• _Pictures paired with source code_:
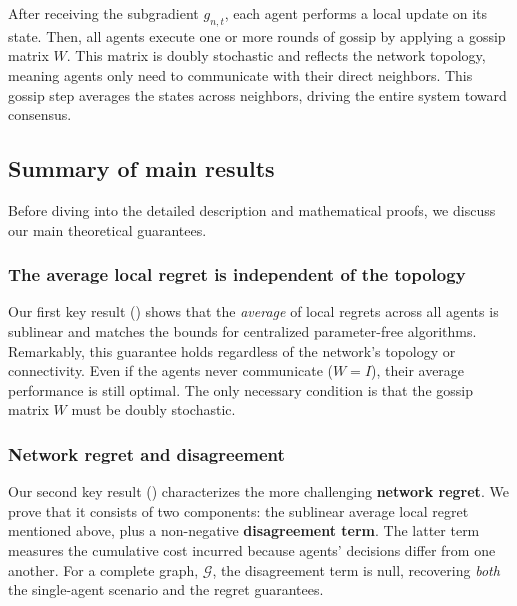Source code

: \documentclass[journal]{IEEEtran} %
\newcommand{\algname}{{DECO}\xspace}
\begin{document}
After receiving the subgradient $g_{n,t}$, each agent performs a local update on its state.
Then, all agents execute one or more rounds of gossip by applying a gossip matrix $W$.
This matrix is doubly stochastic and reflects the network topology, meaning agents only need to communicate with their direct neighbors.
This gossip step averages the states across neighbors, driving the entire system toward consensus.

\begin{algorithm}[t]
    \caption{Decentralized Coin-Betting (\algname{}), variants (\colorbox{red!30}{}) and (\colorbox{green!30}{})}\label{alg:decentralized-coin-betting}
    
\end{algorithm}

\subsection{Summary of main results}
Before diving into the detailed description and mathematical proofs, we discuss our main theoretical guarantees.
\subsubsection{The average local regret is independent of the topology}
Our first key result () shows that the \emph{average} of local regrets across all agents is sublinear and matches the bounds for centralized parameter-free algorithms.
Remarkably, this guarantee holds regardless of the network's topology or connectivity.
Even if the agents never communicate ($W=I$), their average performance is still optimal.
The only necessary condition is that the gossip matrix $W$ must be doubly stochastic.

\subsubsection{Network regret and disagreement}
Our second key result () characterizes the more challenging \textbf{network regret}.
We prove that it consists of two components: the sublinear average local regret mentioned above, plus a non-negative \textbf{disagreement term}.
The latter term measures the cumulative cost incurred because agents' decisions differ from one another.
For a complete graph, $\mathcal{G}$, the disagreement term is null, recovering \emph{both} the single-agent scenario and the regret guarantees.
\end{document}
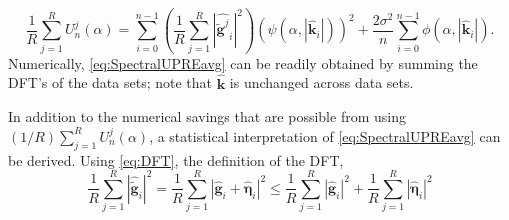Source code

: \documentclass[12pt]{article}
\newcommand{\gdis}{\mathbf{g}}
\newcommand{\gnoise}{\widetilde{\mathbf{g}}}
\newcommand{\kdis}{\mathbf{k}}
\newcommand{\regparam}{\alpha}
\newcommand{\filt}{\phi}
\newcommand{\mfilt}{\psi}
\newcommand{\noiseSD}{\sigma}	%
\newcommand{\noise}{\bm{\eta}}	%
\newcommand{\U}{U}	%
\begin{document}
\begin{equation}
\frac{1}{R}\sum_{j=1}^R \U_n^j(\regparam) =  \sum_{i = 0}^{n-1} \left(\frac{1}{R}\sum_{j=1}^R |\widehat{\gnoise^j}_i|^2\right)(\mfilt(\regparam,|\widehat{\kdis}_i|))^2 + \frac{2\noiseSD^2}{n}\sum_{i = 0}^{n-1} \filt(\regparam,|\widehat{\kdis}_i|).
\label{eq:SpectralUPREavg}
\end{equation}
Numerically, \eqref{eq:SpectralUPREavg} can be readily obtained by summing the DFT's of the data sets; note that $\widehat{\kdis}$ is unchanged across data sets. \par
In addition to the numerical savings that are possible from using $(1/R)\sum_{j=1}^R \U_n^j(\regparam)$, a statistical interpretation of \eqref{eq:SpectralUPREavg} can be derived. Using \eqref{eq:DFT}, the definition of the DFT,
\[\frac{1}{R}\sum_{j=1}^R |\widehat{\gnoise}_i|^2 = \frac{1}{R}\sum_{j=1}^R |\widehat{\gdis}_i + \widehat{\noise}_i|^2 \leq \frac{1}{R}\sum_{j=1}^R |\widehat{\gdis}_i|^2  + \frac{1}{R}\sum_{j=1}^R |\widehat{\noise}_i|^2 \] 
\end{document}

• _WHAT NEEDS TO BE DONE_:
Determine how many lines above contain "agents" as a word or string. Give the number alone.

• _WRITTEN SOLUTION_:
5